# Purigen becoming toxic?!?



## ozi (Aug 23, 2007)

> Purigen is a premium synthetic adsorbent that is unlike any other filtration product. It is not a mixture of ion exchangers or adsorbents, but a unique macro-porous synthetic polymer that removes soluble and insoluble impurities from water at a rate and capacity that exceeds all others, even hypersorb , by over 500%. Purigen removes proteins, nitrites and nitrates, ammonia, and a broad spectrum of organics, yet its impact on trace elements is minimal. It significantly raises redox. It polishes water to unparalleled clarity. Like Hypersorb , Purigen darkens progressively as it exhausts, and is easily renewed by treating with household bleach. A 100 ml bag of Purigen purifies and polishes up to 100 gallons of water for up to six months. Purigen is designed for both marine and freshwater use. *Not to be used with any products with slime coat in them as this can cause the product to become toxic.*


Does this mean you can no longer treat tap water with a conditioner (since almost all contain slime coat) ???


----------



## Fish_Man (Apr 9, 2010)

interesting and what a great product except for the part about slime coat.

I wonder why... does the slime coat cover it causing it to not work?


----------



## AquariAM (Jan 28, 2010)

Pretty sure prime does not contain any slime coat. email seachem. 24 hour turnaround. Used this stuff myself with prime years ago. clearest water ever. Just a PITA to do the FREQUENT resin recharges. It is NOT six months. Not if you want it super active all the time.

Case in point though-- it recharges with bleach. You need to rinse it in prime after to get the bleach off anyways. Either that or let it air out for a really long time...

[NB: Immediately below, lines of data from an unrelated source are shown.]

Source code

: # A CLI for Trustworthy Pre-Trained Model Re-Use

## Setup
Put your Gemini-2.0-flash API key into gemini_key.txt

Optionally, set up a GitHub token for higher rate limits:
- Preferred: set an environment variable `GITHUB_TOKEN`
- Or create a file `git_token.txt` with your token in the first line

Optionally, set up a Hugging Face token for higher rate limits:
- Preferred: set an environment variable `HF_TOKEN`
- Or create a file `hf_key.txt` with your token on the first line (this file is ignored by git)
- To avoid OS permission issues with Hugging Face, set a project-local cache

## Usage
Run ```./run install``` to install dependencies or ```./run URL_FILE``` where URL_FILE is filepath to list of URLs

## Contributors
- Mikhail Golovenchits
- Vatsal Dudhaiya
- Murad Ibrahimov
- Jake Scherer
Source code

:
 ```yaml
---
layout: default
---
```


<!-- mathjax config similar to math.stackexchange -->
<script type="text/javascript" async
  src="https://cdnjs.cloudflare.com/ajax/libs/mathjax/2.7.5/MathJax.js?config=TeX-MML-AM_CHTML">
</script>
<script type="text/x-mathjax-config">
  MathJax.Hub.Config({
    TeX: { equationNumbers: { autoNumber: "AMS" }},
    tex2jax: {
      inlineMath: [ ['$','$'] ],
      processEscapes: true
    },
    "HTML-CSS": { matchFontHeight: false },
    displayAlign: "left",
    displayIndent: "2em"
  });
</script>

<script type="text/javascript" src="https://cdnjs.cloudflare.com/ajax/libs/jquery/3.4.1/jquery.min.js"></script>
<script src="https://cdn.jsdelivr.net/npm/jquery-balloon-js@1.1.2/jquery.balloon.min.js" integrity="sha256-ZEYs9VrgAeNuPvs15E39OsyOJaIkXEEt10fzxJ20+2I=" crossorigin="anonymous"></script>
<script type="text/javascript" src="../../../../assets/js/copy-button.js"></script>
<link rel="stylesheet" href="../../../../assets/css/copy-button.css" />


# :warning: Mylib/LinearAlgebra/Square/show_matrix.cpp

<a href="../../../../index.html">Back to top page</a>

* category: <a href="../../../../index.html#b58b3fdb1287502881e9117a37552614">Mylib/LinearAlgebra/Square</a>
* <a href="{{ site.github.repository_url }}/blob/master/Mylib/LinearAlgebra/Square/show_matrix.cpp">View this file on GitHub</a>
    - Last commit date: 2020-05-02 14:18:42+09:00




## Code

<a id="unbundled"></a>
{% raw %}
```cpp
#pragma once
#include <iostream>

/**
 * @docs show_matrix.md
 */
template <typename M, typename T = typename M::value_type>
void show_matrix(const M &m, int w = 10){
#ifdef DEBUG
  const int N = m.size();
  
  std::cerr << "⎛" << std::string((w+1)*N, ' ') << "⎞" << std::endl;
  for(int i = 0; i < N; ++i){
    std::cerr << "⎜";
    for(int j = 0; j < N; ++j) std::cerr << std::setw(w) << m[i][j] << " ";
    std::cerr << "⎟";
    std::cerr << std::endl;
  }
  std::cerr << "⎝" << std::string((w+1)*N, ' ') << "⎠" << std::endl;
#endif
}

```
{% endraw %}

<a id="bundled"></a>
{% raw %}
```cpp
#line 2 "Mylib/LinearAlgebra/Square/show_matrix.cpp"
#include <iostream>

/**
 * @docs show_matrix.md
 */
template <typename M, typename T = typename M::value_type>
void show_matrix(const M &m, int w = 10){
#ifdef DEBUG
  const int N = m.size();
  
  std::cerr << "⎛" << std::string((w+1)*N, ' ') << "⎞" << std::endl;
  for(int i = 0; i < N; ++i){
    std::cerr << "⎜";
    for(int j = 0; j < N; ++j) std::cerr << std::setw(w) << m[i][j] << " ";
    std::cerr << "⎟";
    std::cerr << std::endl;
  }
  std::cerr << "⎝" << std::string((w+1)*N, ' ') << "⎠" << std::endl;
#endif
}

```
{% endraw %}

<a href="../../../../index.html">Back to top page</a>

Knocking 1/2 cup of bleach into gas form instantly does NOT smell good btw. Cover your face.


----------



## Darkblade48 (Jan 28, 2008)

As mentioned, if you use Prime, it will be fine. 

Of course, this would normally be some kind of marketing scheme (Seachem Purigen, Seachem Prime, why not just use all Seachem products!), but in this case, Prime is definitely the most economical choice in terms of water conditioners, as it is very concentrated, and a 500 mL bottle will last you quite a while (especially if you stocked up on them during the Boxing Day sales )


----------



## gucci17 (Oct 11, 2007)

There's lots of reports of people using Prime with Purigen and having no ill effects.


----------



## AquariAM (Jan 28, 2010)

Darkblade48 said:


> As mentioned, if you use Prime, it will be fine.
> 
> Of course, this would normally be some kind of marketing scheme (Seachem Purigen, Seachem Prime, why not just use all Seachem products!), but in this case, Prime is definitely the most economical choice in terms of water conditioners, as it is very concentrated, and a 500 mL bottle will last you quite a while (especially if you stocked up on them during the Boxing Day sales )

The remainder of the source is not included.